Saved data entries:

::::

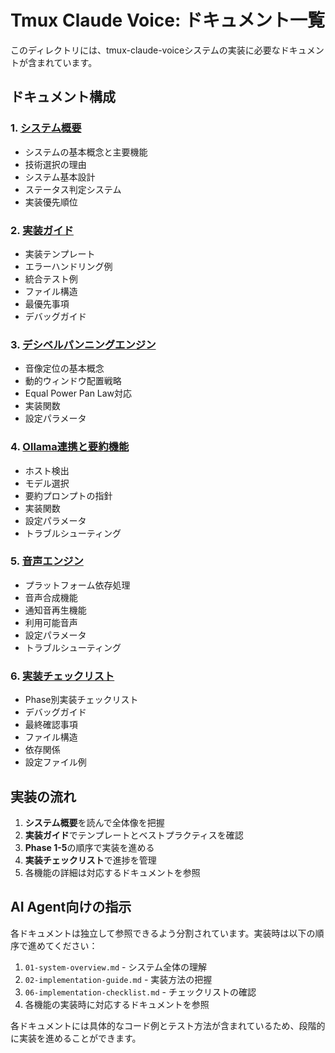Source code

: # Tmux Claude Voice: ドキュメント一覧

このディレクトリには、tmux-claude-voiceシステムの実装に必要なドキュメントが含まれています。

## ドキュメント構成

### 1. [システム概要](./01-system-overview.md)
- システムの基本概念と主要機能
- 技術選択の理由
- システム基本設計
- ステータス判定システム
- 実装優先順位

### 2. [実装ガイド](./02-implementation-guide.md)
- 実装テンプレート
- エラーハンドリング例
- 統合テスト例
- ファイル構造
- 最優先事項
- デバッグガイド

### 3. [デシベルパンニングエンジン](./03-panning-engine.md)
- 音像定位の基本概念
- 動的ウィンドウ配置戦略
- Equal Power Pan Law対応
- 実装関数
- 設定パラメータ

### 4. [Ollama連携と要約機能](./04-ollama-integration.md)
- ホスト検出
- モデル選択
- 要約プロンプトの指針
- 実装関数
- 設定パラメータ
- トラブルシューティング

### 5. [音声エンジン](./05-sound-engine.md)
- プラットフォーム依存処理
- 音声合成機能
- 通知音再生機能
- 利用可能音声
- 設定パラメータ
- トラブルシューティング

### 6. [実装チェックリスト](./06-implementation-checklist.md)
- Phase別実装チェックリスト
- デバッグガイド
- 最終確認事項
- ファイル構造
- 依存関係
- 設定ファイル例

## 実装の流れ

1. **システム概要**を読んで全体像を把握
2. **実装ガイド**でテンプレートとベストプラクティスを確認
3. **Phase 1-5**の順序で実装を進める
4. **実装チェックリスト**で進捗を管理
5. 各機能の詳細は対応するドキュメントを参照

## AI Agent向けの指示

各ドキュメントは独立して参照できるよう分割されています。実装時は以下の順序で進めてください：

1. `01-system-overview.md` - システム全体の理解
2. `02-implementation-guide.md` - 実装方法の把握
3. `06-implementation-checklist.md` - チェックリストの確認
4. 各機能の実装時に対応するドキュメントを参照

各ドキュメントには具体的なコード例とテスト方法が含まれているため、段階的に実装を進めることができます。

::::

YOUR GOAL: Pictures excluded, repeat the records exactly from their opening line through the line containing "各ドキュメントは独立して参照".

SOLUTION BELOW:
Source code

: # Tmux Claude Voice: ドキュメント一覧

このディレクトリには、tmux-claude-voiceシステムの実装に必要なドキュメントが含まれています。

## ドキュメント構成

### 1. [システム概要](./01-system-overview.md)
- システムの基本概念と主要機能
- 技術選択の理由
- システム基本設計
- ステータス判定システム
- 実装優先順位

### 2. [実装ガイド](./02-implementation-guide.md)
- 実装テンプレート
- エラーハンドリング例
- 統合テスト例
- ファイル構造
- 最優先事項
- デバッグガイド

### 3. [デシベルパンニングエンジン](./03-panning-engine.md)
- 音像定位の基本概念
- 動的ウィンドウ配置戦略
- Equal Power Pan Law対応
- 実装関数
- 設定パラメータ

### 4. [Ollama連携と要約機能](./04-ollama-integration.md)
- ホスト検出
- モデル選択
- 要約プロンプトの指針
- 実装関数
- 設定パラメータ
- トラブルシューティング

### 5. [音声エンジン](./05-sound-engine.md)
- プラットフォーム依存処理
- 音声合成機能
- 通知音再生機能
- 利用可能音声
- 設定パラメータ
- トラブルシューティング

### 6. [実装チェックリスト](./06-implementation-checklist.md)
- Phase別実装チェックリスト
- デバッグガイド
- 最終確認事項
- ファイル構造
- 依存関係
- 設定ファイル例

## 実装の流れ

1. **システム概要**を読んで全体像を把握
2. **実装ガイド**でテンプレートとベストプラクティスを確認
3. **Phase 1-5**の順序で実装を進める
4. **実装チェックリスト**で進捗を管理
5. 各機能の詳細は対応するドキュメントを参照

## AI Agent向けの指示

各ドキュメントは独立して参照できるよう分割されています。実装時は以下の順序で進めてください：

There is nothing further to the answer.